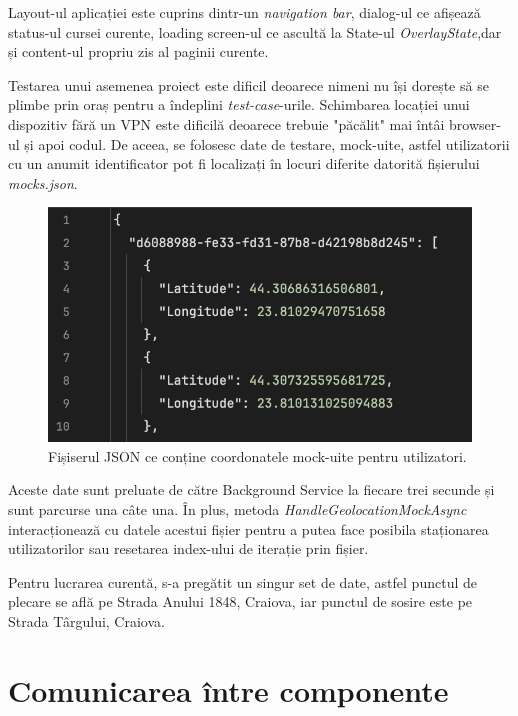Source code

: Layout-ul aplicației este cuprins dintr-un \textit{navigation bar}, dialog-ul ce afișează status-ul cursei curente, loading screen-ul
ce ascultă la State-ul \textit{OverlayState},dar și content-ul propriu zis al paginii curente.

Testarea unui asemenea proiect este dificil deoarece nimeni nu își dorește să se plimbe prin oraș pentru a îndeplini \textit{test-case}-urile.
Schimbarea locației unui dispozitiv fără un VPN este dificilă deoarece trebuie "păcălit" mai întâi browser-ul și apoi codul.
De aceea, se folosesc date de testare, mock-uite, astfel utilizatorii cu un anumit identificator pot fi localizați în locuri
diferite datorită fișierului \textit{mocks.json}.

\begin{figure}[H]
    \centering
    \includegraphics[width=14cm]{Assets/dynamicMocks.png}
    \caption{Fișiserul JSON ce conține coordonatele mock-uite pentru utilizatori.}
    \label{fig:dynamicMocks}
\end{figure}

Aceste date sunt preluate de către Background Service la fiecare trei secunde și sunt parcurse una câte una.
În plus, metoda \textit{HandleGeolocationMockAsync} interacționează cu datele acestui fișier pentru a putea
face posibila staționarea utilizatorilor sau resetarea index-ului de iterație prin fișier.

Pentru lucrarea curentă, s-a pregătit un singur set de date, astfel punctul de plecare se află
pe Strada Anului 1848, Craiova, iar punctul de sosire este pe Strada Târgului, Craiova.

\section{Comunicarea între componente}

--------------------------------

■ **PROBLEM**:
Word for word, give the entries back in full; the pictures do not belong in the copy.

■ **EXPECTED ANSWER**:
Source code

: Layout-ul aplicației este cuprins dintr-un \textit{navigation bar}, dialog-ul ce afișează status-ul cursei curente, loading screen-ul
ce ascultă la State-ul \textit{OverlayState},dar și content-ul propriu zis al paginii curente.

Testarea unui asemenea proiect este dificil deoarece nimeni nu își dorește să se plimbe prin oraș pentru a îndeplini \textit{test-case}-urile.
Schimbarea locației unui dispozitiv fără un VPN este dificilă deoarece trebuie "păcălit" mai întâi browser-ul și apoi codul.
De aceea, se folosesc date de testare, mock-uite, astfel utilizatorii cu un anumit identificator pot fi localizați în locuri
diferite datorită fișierului \textit{mocks.json}.

\begin{figure}[H]
    \centering
    \includegraphics[width=14cm]{Assets/dynamicMocks.png}
    \caption{Fișiserul JSON ce conține coordonatele mock-uite pentru utilizatori.}
    \label{fig:dynamicMocks}
\end{figure}

Aceste date sunt preluate de către Background Service la fiecare trei secunde și sunt parcurse una câte una.
În plus, metoda \textit{HandleGeolocationMockAsync} interacționează cu datele acestui fișier pentru a putea
face posibila staționarea utilizatorilor sau resetarea index-ului de iterație prin fișier.

Pentru lucrarea curentă, s-a pregătit un singur set de date, astfel punctul de plecare se află
pe Strada Anului 1848, Craiova, iar punctul de sosire este pe Strada Târgului, Craiova.

\section{Comunicarea între componente}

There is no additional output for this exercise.